══ MATERIAL FOR THIS TASK

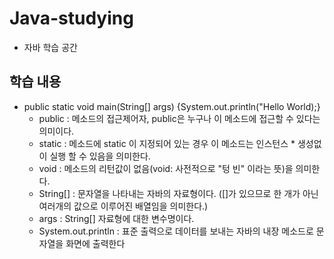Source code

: # Java-studying
* 자바 학습 공간

## 학습 내용
* public static void main(String[] args) {System.out.println("Hello World);}
    * public : 메소드의 접근제어자, public은 누구나 이 메소드에 접근할 수 있다는 의미이다.
    * static : 메소드에 static 이 지정되어 있는 경우 이 메소드는 인스턴스 * 생성없이 실행 할 수 있음을 의미한다.
    * void : 메소드의 리턴값이 없음(void: 사전적으로 "텅 빈" 이라는 뜻)을 의미한다.
    * String[] : 문자열을 나타내는 자바의 자료형이다. ([]가 있으므로 한 개가 아닌 여러개의 값으로 이루어진 배열임을 의미한다.)
    * args : String[] 자료형에 대한 변수명이다.
    * System.out.println : 표준 출력으로 데이터를 보내는 자바의 내장 메소드로 문자열을 화면에 출력한다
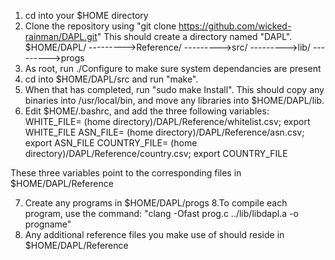 1. cd into your $HOME directory
2. Clone the repository using "git clone https://github.com/wicked-rainman/DAPL.git"
This should create a directory named "DAPL".
       $HOME/DAPL/
       --------->Reference/
       --------->src/
       --------->lib/
       --------->progs
3. As root, run ./Configure to make sure system dependancies are present
4. cd into $HOME/DAPL/src and run "make".
5. When that has completed, run "sudo make Install". This should copy any binaries into /usr/local/bin, and move 
any libraries into $HOME/DAPL/lib.
6. Edit $HOME/.bashrc, and add the three following variables:
  WHITE_FILE= (home directory)/DAPL/Reference/whitelist.csv; export WHITE_FILE
  ASN_FILE= (home directory)/DAPL/Reference/asn.csv; export ASN_FILE
  COUNTRY_FILE= (home directory)/DAPL/Reference/country.csv; export COUNTRY_FILE
  
  These three variables point to the corresponding files in $HOME/DAPL/Reference

7. Create any programs in $HOME/DAPL/progs
8.To compile each program, use the command:
       "clang -Ofast prog.c ../lib/libdapl.a -o progname"
9. Any additional reference files you make use of should reside in $HOME/DAPL/Reference
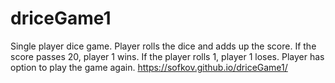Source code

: # driceGame1
Single player dice game. 
Player rolls the dice and adds up the score. 
If the score passes 20, player 1 wins. 
If the player rolls 1, player 1 loses. 
Player has option to play the game again. 
https://sofkov.github.io/driceGame1/
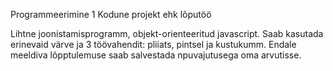 Programmeerimine 1
Kodune projekt ehk lõputöö

Lihtne joonistamisprogramm, objekt-orienteeritud javascript.
Saab kasutada erinevaid värve ja 3 töövahendit: pliiats, pintsel ja kustukumm. Endale meeldiva lõpptulemuse saab salvestada npuvajutusega oma arvutisse. 
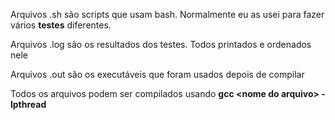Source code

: Arquivos .sh são scripts que usam bash. Normalmente eu as usei para fazer vários __testes__ diferentes.

Arquivos .log são os resultados dos testes. Todos printados e ordenados nele

Arquivos .out são os executáveis que foram usados depois de compilar

Todos os arquivos podem ser compilados usando __gcc \<nome do arquivo\> -lpthread__
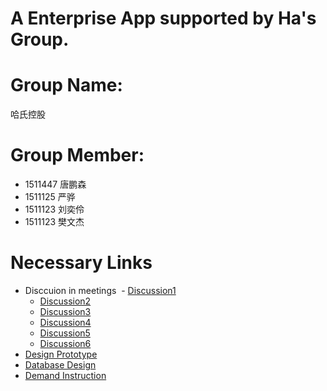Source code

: # A Enterprise App supported by Ha's Group.

# Group Name:

哈氏控股

# Group Member:

- 1511447 唐鹏森
- 1511125 严骅
- 1511123 刘奕伶
- 1511123 樊文杰

# Necessary Links

- Disccuion in meetings
  - [Discussion1](./Discussion/Discussion1.pdf)
  - [Discussion2](./Discussion/Discussion2.pdf)
  - [Discussion3](./Discussion/Discussion3.pdf)
  - [Discussion4](./Discussion/Discussion4.pdf)
  - [Discussion5](./Discussion/Discussion5.pdf)
  - [Discussion6](./Discussion/Discussion6.pdf)
- [Design Prototype](./page2.md)
- [Database Design](./database_er.pdf)
- [Demand Instruction](./Demand_Instruction.md)

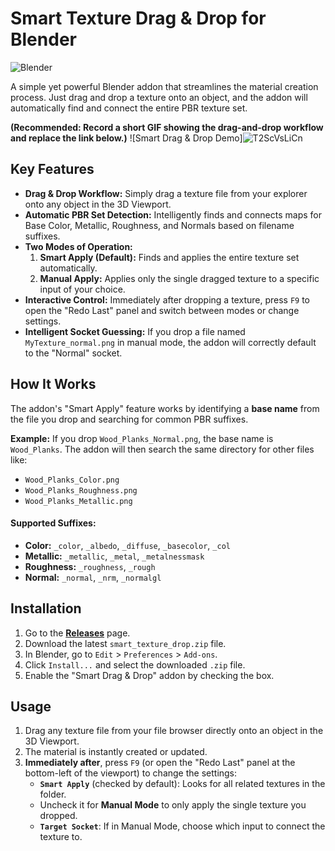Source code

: 
# Smart Texture Drag & Drop for Blender

![Blender](https://img.shields.io/badge/Blender-4.1+-orange.svg)

A simple yet powerful Blender addon that streamlines the material creation process. Just drag and drop a texture onto an object, and the addon will automatically find and connect the entire PBR texture set.

**(Recommended: Record a short GIF showing the drag-and-drop workflow and replace the link below.)**
![Smart Drag & Drop Demo]![T2ScVsLiCn](https://github.com/user-attachments/assets/0caf601d-15e7-44b5-ba72-50f9d63c02f0)


## Key Features

*   **Drag & Drop Workflow:** Simply drag a texture file from your explorer onto any object in the 3D Viewport.
*   **Automatic PBR Set Detection:** Intelligently finds and connects maps for Base Color, Metallic, Roughness, and Normals based on filename suffixes.
*   **Two Modes of Operation:**
    1.  **Smart Apply (Default):** Finds and applies the entire texture set automatically.
    2.  **Manual Apply:** Applies only the single dragged texture to a specific input of your choice.
*   **Interactive Control:** Immediately after dropping a texture, press `F9` to open the "Redo Last" panel and switch between modes or change settings.
*   **Intelligent Socket Guessing:** If you drop a file named `MyTexture_normal.png` in manual mode, the addon will correctly default to the "Normal" socket.

## How It Works

The addon's "Smart Apply" feature works by identifying a **base name** from the file you drop and searching for common PBR suffixes.

**Example:** If you drop `Wood_Planks_Normal.png`, the base name is `Wood_Planks`. The addon will then search the same directory for other files like:
*   `Wood_Planks_Color.png`
*   `Wood_Planks_Roughness.png`
*   `Wood_Planks_Metallic.png`

#### Supported Suffixes:
*   **Color:** `_color`, `_albedo`, `_diffuse`, `_basecolor`, `_col`
*   **Metallic:** `_metallic`, `_metal`, `_metalnessmask`
*   **Roughness:** `_roughness`, `_rough`
*   **Normal:** `_normal`, `_nrm`, `_normalgl`

## Installation

1.  Go to the [**Releases**](https://github.com/YOUR_USERNAME/YOUR_REPOSITORY/releases) page.
2.  Download the latest `smart_texture_drop.zip` file.
3.  In Blender, go to `Edit` > `Preferences` > `Add-ons`.
4.  Click `Install...` and select the downloaded `.zip` file.
5.  Enable the "Smart Drag & Drop" addon by checking the box.

## Usage

1.  Drag any texture file from your file browser directly onto an object in the 3D Viewport.
2.  The material is instantly created or updated.
3.  **Immediately after**, press `F9` (or open the "Redo Last" panel at the bottom-left of the viewport) to change the settings:
    *   **`Smart Apply`** (checked by default): Looks for all related textures in the folder.
    *   Uncheck it for **Manual Mode** to only apply the single texture you dropped.
    *   **`Target Socket`**: If in Manual Mode, choose which input to connect the texture to.

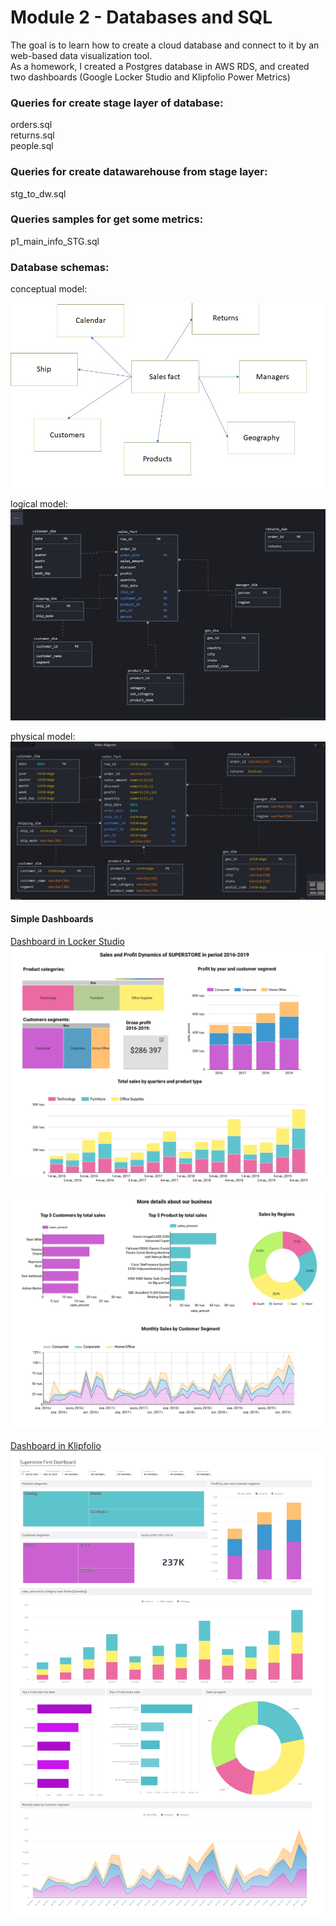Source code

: # Module 2 - Databases and SQL
The goal is to learn how to create a cloud database and connect to it by an web-based data visualization tool.  
As a homework, I created a Postgres database in AWS RDS, and created two dashboards (Google Locker Studio and Klipfolio Power Metrics)
### Queries for create stage layer of database:
orders.sql  
returns.sql  
people.sql  
### Queries for create datawarehouse from stage layer:
stg_to_dw.sql  
### Queries samples for get some metrics:
p1_main_info_STG.sql
### Database schemas:
conceptual model: 

![conceptual model](https://github.com/AnnaGrechina/DataLearn/blob/main/de101/module02/mdb01_conceptual.jpg)  

logical model:  
![logical model](https://github.com/AnnaGrechina/DataLearn/blob/main/de101/module02/mdb02_logical.jpg)  


physical model:    
![physical model](https://github.com/AnnaGrechina/DataLearn/blob/main/de101/module02/mdb03_physical.jpg)  


#### Simple Dashboards

[Dashboard in Locker Studio](https://lookerstudio.google.com/reporting/88675a84-fc9e-4d5e-9a25-2fddebf85808)  
![Locker1](https://github.com/AnnaGrechina/DataLearn/blob/main/de101/module02/img2_Locker.jpg)

![Locker2](https://github.com/AnnaGrechina/DataLearn/blob/main/de101/module02/img3_Locker.jpg) 

[Dashboard in Klipfolio](https://app.klipfolio.com/gateway/published/view/55b425ce4b4454ee4ccbd4966b94af42?accessToken=49297c8eea5b214111643c75dbc3db83c5407bd764d4e12e95e82e26fdc7d2a1)  
![Klip](https://github.com/AnnaGrechina/DataLearn/blob/main/de101/module02/img1_Klipfolio.jpg)
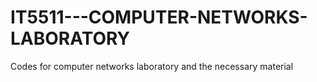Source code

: # IT5511---COMPUTER-NETWORKS-LABORATORY
Codes for computer networks laboratory and the necessary material
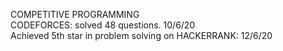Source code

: COMPETITIVE PROGRAMMING                                                                                                              
CODEFORCES: solved 48 questions. 10/6/20                                                                                           
Achieved 5th star in problem solving on HACKERRANK: 12/6/20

════

◆ PROBLEM DESCRIPTION ◆
For every line above that holds the word "Group", report the whole line.

◆ RESPONSE ◆
: # A Enterprise App supported by Ha's Group.
# Group Name:
# Group Member:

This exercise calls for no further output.